Without including any pictures, copy each entry below exactly.

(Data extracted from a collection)
----

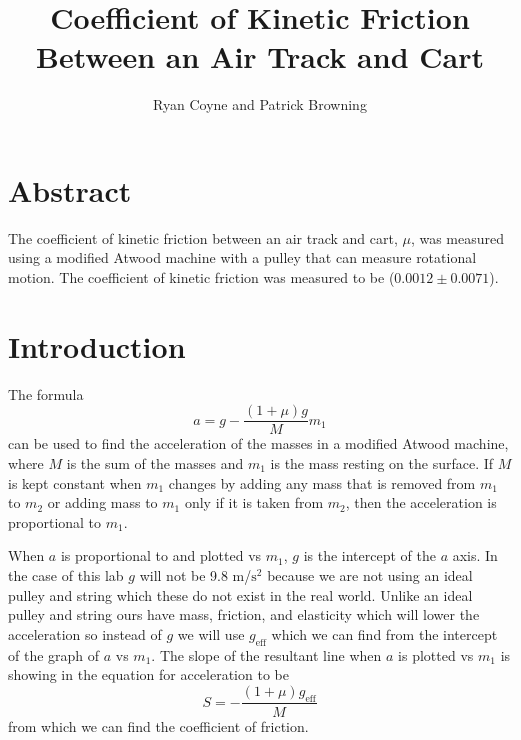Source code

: \documentclass[12pt]{article}
\begin{document}
    \title{Coefficient of Kinetic Friction Between an Air Track and Cart}
    \author{Ryan Coyne and Patrick Browning}
    \maketitle
    \section{Abstract}
        The coefficient of kinetic friction between an air track and cart, \(\mu\), was measured using a modified Atwood machine with a pulley that can measure rotational motion. The coefficient of kinetic friction was measured to be (\(0.0012 \pm 0.0071\)).
    \section{Introduction}
        The formula
        \begin{equation*}
            a = g - \frac{(1+\mu)g}{M}m_1
        \end{equation*}
        can be used to find the acceleration of the masses in a modified Atwood machine, where \(M\) is the sum of the masses and \(m_1\) is the mass resting on the surface. If \(M\) is kept constant when \(m_1\) changes by adding any mass that is removed from \(m_1\) to \(m_2\) or adding mass to \(m_1\) only if it is taken from \(m_2\), then the acceleration is proportional to \(m_1\).
        
        When \(a\) is proportional to and plotted vs \(m_1\), \(g\) is the intercept of the \(a\) axis. In the case of this lab \(g\) will not be 9.8 m/\(\mathrm{s}^2\) because we are not using an ideal pulley and string which these do not exist in the real world. Unlike an ideal pulley and string ours have mass, friction, and elasticity which will lower the acceleration so instead of \(g\) we will use \(g_\mathrm{eff}\) which we can find from the intercept of the graph of \(a\) vs \(m_1\).  The slope of the resultant line when \(a\) is plotted vs \(m_1\) is showing in the equation for acceleration to be 
        \begin{equation*}
            S = - \frac{(1+\mu)g_\mathrm{eff}}{M}
        \end{equation*} 
        from which we can find the coefficient of friction.
\end{document}
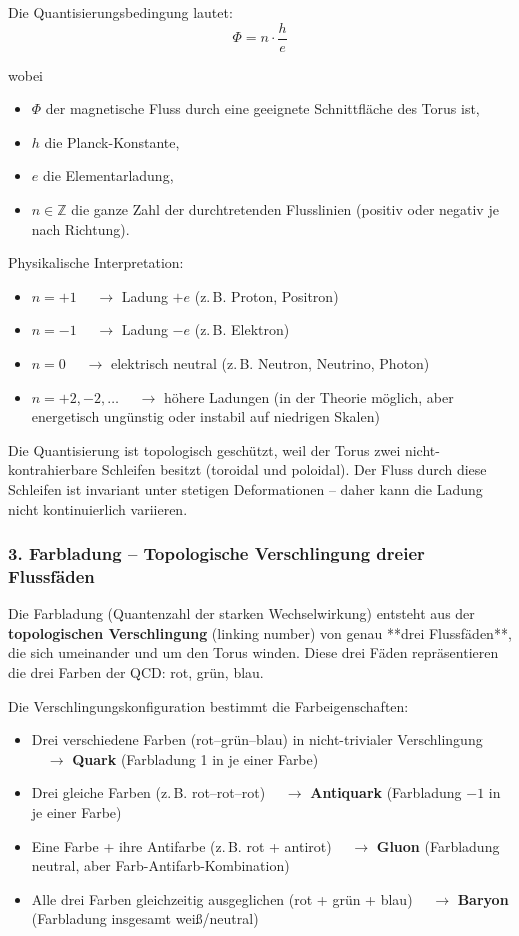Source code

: \documentclass[12pt,a4paper]{article}
\begin{document}
	Die Quantisierungsbedingung lautet:
	\begin{equation}
		\Phi = n \cdot \frac{h}{e}
		\label{eq:flux_quantization}
	\end{equation}
	
	wobei
	\begin{itemize}
		\item $\Phi$ der magnetische Fluss durch eine geeignete Schnittfläche des Torus ist,
		\item $h$ die Planck-Konstante,
		\item $e$ die Elementarladung,
		\item $n \in \mathbb{Z}$ die ganze Zahl der durchtretenden Flusslinien (positiv oder negativ je nach Richtung).
	\end{itemize}
	
	Physikalische Interpretation:
	\begin{itemize}
		\item $n = +1$ $\quad \to$ Ladung $+e$ \quad (z.\,B. Proton, Positron)
		\item $n = -1$ $\quad \to$ Ladung $-e$ \quad (z.\,B. Elektron)
		\item $n = 0$   $\quad \to$ elektrisch neutral \quad (z.\,B. Neutron, Neutrino, Photon)
		\item $n = +2, -2, \dots$ $\quad \to$ höhere Ladungen (in der Theorie möglich, aber energetisch ungünstig oder instabil auf niedrigen Skalen)
	\end{itemize}
	
	Die Quantisierung ist topologisch geschützt, weil der Torus zwei nicht-kontrahierbare Schleifen besitzt (toroidal und poloidal). Der Fluss durch diese Schleifen ist invariant unter stetigen Deformationen – daher kann die Ladung nicht kontinuierlich variieren.
	
	\subsubsection{3. Farbladung – Topologische Verschlingung dreier Flussfäden}
	
	Die Farbladung (Quantenzahl der starken Wechselwirkung) entsteht aus der \textbf{topologischen Verschlingung} (linking number) von genau **drei Flussfäden**, die sich umeinander und um den Torus winden. Diese drei Fäden repräsentieren die drei Farben der QCD: rot, grün, blau.
	
	Die Verschlingungskonfiguration bestimmt die Farbeigenschaften:
	\begin{itemize}
		\item Drei verschiedene Farben (rot–grün–blau) in nicht-trivialer Verschlingung $\quad \to$ \textbf{Quark} \quad (Farbladung 1 in je einer Farbe)
		\item Drei gleiche Farben (z.\,B. rot–rot–rot) $\quad \to$ \textbf{Antiquark} \quad (Farbladung $-1$ in je einer Farbe)
		\item Eine Farbe + ihre Antifarbe (z.\,B. rot + antirot) $\quad \to$ \textbf{Gluon} \quad (Farbladung neutral, aber Farb-Antifarb-Kombination)
		\item Alle drei Farben gleichzeitig ausgeglichen (rot + grün + blau) $\quad \to$ \textbf{Baryon} \quad (Farbladung insgesamt weiß/neutral)
	\end{itemize}
	
\end{document}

----

— OUTPUT BELOW —
Source code

: \documentclass[12pt]{article}
\begin{document}
    \title{Coefficient of Kinetic Friction Between an Air Track and Cart}
    \author{Ryan Coyne and Patrick Browning}
    \maketitle
    \section{Abstract}
        The coefficient of kinetic friction between an air track and cart, \(\mu\), was measured using a modified Atwood machine with a pulley that can measure rotational motion. The coefficient of kinetic friction was measured to be (\(0.0012 \pm 0.0071\)).
    \section{Introduction}
        The formula
        \begin{equation*}
            a = g - \frac{(1+\mu)g}{M}m_1
        \end{equation*}
        can be used to find the acceleration of the masses in a modified Atwood machine, where \(M\) is the sum of the masses and \(m_1\) is the mass resting on the surface. If \(M\) is kept constant when \(m_1\) changes by adding any mass that is removed from \(m_1\) to \(m_2\) or adding mass to \(m_1\) only if it is taken from \(m_2\), then the acceleration is proportional to \(m_1\).
        
        When \(a\) is proportional to and plotted vs \(m_1\), \(g\) is the intercept of the \(a\) axis. In the case of this lab \(g\) will not be 9.8 m/\(\mathrm{s}^2\) because we are not using an ideal pulley and string which these do not exist in the real world. Unlike an ideal pulley and string ours have mass, friction, and elasticity which will lower the acceleration so instead of \(g\) we will use \(g_\mathrm{eff}\) which we can find from the intercept of the graph of \(a\) vs \(m_1\).  The slope of the resultant line when \(a\) is plotted vs \(m_1\) is showing in the equation for acceleration to be 
        \begin{equation*}
            S = - \frac{(1+\mu)g_\mathrm{eff}}{M}
        \end{equation*} 
        from which we can find the coefficient of friction.
\end{document}
Source code

: \documentclass[12pt,a4paper]{article}
\begin{document}
	Die Quantisierungsbedingung lautet:
	\begin{equation}
		\Phi = n \cdot \frac{h}{e}
		\label{eq:flux_quantization}
	\end{equation}
	
	wobei
	\begin{itemize}
		\item $\Phi$ der magnetische Fluss durch eine geeignete Schnittfläche des Torus ist,
		\item $h$ die Planck-Konstante,
		\item $e$ die Elementarladung,
		\item $n \in \mathbb{Z}$ die ganze Zahl der durchtretenden Flusslinien (positiv oder negativ je nach Richtung).
	\end{itemize}
	
	Physikalische Interpretation:
	\begin{itemize}
		\item $n = +1$ $\quad \to$ Ladung $+e$ \quad (z.\,B. Proton, Positron)
		\item $n = -1$ $\quad \to$ Ladung $-e$ \quad (z.\,B. Elektron)
		\item $n = 0$   $\quad \to$ elektrisch neutral \quad (z.\,B. Neutron, Neutrino, Photon)
		\item $n = +2, -2, \dots$ $\quad \to$ höhere Ladungen (in der Theorie möglich, aber energetisch ungünstig oder instabil auf niedrigen Skalen)
	\end{itemize}
	
	Die Quantisierung ist topologisch geschützt, weil der Torus zwei nicht-kontrahierbare Schleifen besitzt (toroidal und poloidal). Der Fluss durch diese Schleifen ist invariant unter stetigen Deformationen – daher kann die Ladung nicht kontinuierlich variieren.
	
	\subsubsection{3. Farbladung – Topologische Verschlingung dreier Flussfäden}
	
	Die Farbladung (Quantenzahl der starken Wechselwirkung) entsteht aus der \textbf{topologischen Verschlingung} (linking number) von genau **drei Flussfäden**, die sich umeinander und um den Torus winden. Diese drei Fäden repräsentieren die drei Farben der QCD: rot, grün, blau.
	
	Die Verschlingungskonfiguration bestimmt die Farbeigenschaften:
	\begin{itemize}
		\item Drei verschiedene Farben (rot–grün–blau) in nicht-trivialer Verschlingung $\quad \to$ \textbf{Quark} \quad (Farbladung 1 in je einer Farbe)
		\item Drei gleiche Farben (z.\,B. rot–rot–rot) $\quad \to$ \textbf{Antiquark} \quad (Farbladung $-1$ in je einer Farbe)
		\item Eine Farbe + ihre Antifarbe (z.\,B. rot + antirot) $\quad \to$ \textbf{Gluon} \quad (Farbladung neutral, aber Farb-Antifarb-Kombination)
		\item Alle drei Farben gleichzeitig ausgeglichen (rot + grün + blau) $\quad \to$ \textbf{Baryon} \quad (Farbladung insgesamt weiß/neutral)
	\end{itemize}
	
\end{document}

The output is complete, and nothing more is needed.